■ What you need to do ■
In the records below, find each line with the word "something" and copy it.
_____
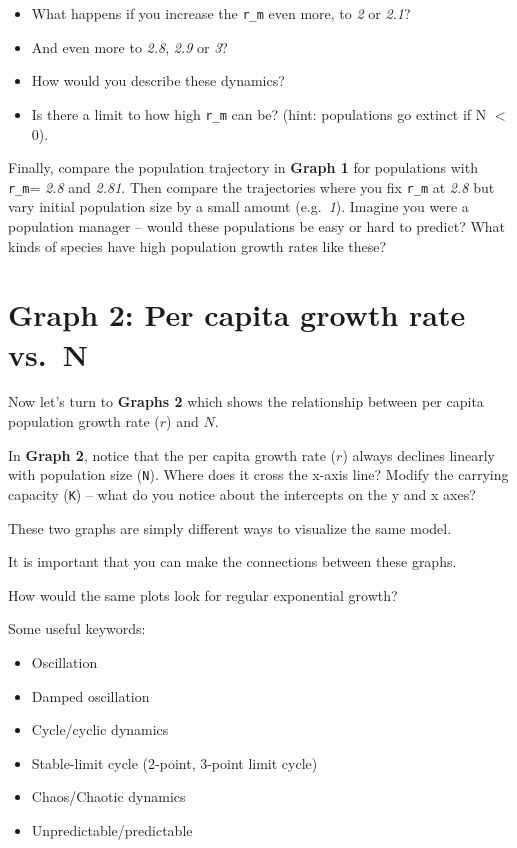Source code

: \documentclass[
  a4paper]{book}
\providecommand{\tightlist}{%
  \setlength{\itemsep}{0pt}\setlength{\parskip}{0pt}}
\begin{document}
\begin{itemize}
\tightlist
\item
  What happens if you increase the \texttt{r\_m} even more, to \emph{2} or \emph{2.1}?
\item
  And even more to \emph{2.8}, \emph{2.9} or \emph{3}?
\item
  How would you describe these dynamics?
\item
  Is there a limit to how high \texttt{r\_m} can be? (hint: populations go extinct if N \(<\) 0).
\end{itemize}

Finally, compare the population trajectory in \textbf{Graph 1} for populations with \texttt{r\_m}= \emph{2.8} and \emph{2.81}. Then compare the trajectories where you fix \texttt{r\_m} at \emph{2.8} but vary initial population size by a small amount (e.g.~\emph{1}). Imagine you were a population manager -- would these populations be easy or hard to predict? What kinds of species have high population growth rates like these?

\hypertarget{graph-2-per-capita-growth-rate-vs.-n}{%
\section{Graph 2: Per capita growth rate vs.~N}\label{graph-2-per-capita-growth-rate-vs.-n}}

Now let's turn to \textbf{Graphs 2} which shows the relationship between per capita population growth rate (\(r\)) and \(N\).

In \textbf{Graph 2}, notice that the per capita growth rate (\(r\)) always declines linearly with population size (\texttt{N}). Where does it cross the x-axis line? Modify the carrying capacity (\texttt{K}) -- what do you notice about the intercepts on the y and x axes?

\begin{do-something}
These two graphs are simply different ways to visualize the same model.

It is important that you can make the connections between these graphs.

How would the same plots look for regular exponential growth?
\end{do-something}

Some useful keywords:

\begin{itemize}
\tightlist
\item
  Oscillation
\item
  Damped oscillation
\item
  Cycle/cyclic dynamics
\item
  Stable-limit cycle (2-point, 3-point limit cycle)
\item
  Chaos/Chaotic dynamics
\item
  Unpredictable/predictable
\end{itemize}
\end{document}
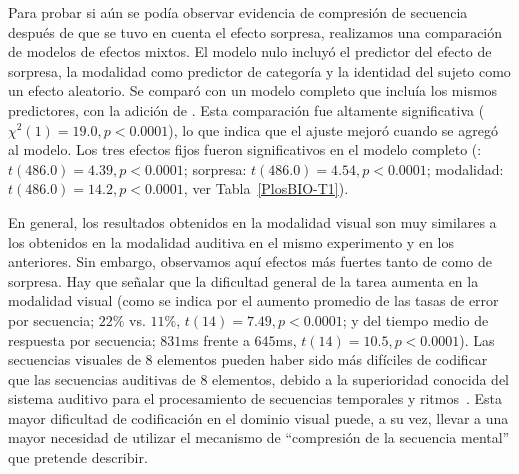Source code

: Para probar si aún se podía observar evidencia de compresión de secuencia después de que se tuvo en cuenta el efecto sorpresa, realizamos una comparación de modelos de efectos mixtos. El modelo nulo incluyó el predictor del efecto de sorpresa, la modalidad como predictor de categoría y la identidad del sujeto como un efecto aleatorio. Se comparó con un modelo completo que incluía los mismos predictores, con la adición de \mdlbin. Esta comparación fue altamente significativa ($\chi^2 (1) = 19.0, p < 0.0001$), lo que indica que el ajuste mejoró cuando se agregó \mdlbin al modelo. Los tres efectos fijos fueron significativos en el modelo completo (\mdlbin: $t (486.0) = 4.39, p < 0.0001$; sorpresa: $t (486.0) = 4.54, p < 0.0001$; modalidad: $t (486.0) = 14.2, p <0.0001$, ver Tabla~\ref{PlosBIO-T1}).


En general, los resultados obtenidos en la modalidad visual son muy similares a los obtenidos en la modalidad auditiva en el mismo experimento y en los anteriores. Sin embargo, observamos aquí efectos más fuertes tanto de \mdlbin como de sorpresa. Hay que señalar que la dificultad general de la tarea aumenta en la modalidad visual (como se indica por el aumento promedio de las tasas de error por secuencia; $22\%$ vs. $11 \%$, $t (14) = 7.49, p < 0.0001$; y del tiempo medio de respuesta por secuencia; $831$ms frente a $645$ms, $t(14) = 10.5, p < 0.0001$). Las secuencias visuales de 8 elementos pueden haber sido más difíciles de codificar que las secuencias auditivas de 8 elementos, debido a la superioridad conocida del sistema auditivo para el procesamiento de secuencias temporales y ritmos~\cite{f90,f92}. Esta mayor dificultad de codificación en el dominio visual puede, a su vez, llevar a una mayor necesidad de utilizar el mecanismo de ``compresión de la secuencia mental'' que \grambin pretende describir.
_____
■ Completed task ■
\begin{do-something}
\end{do-something}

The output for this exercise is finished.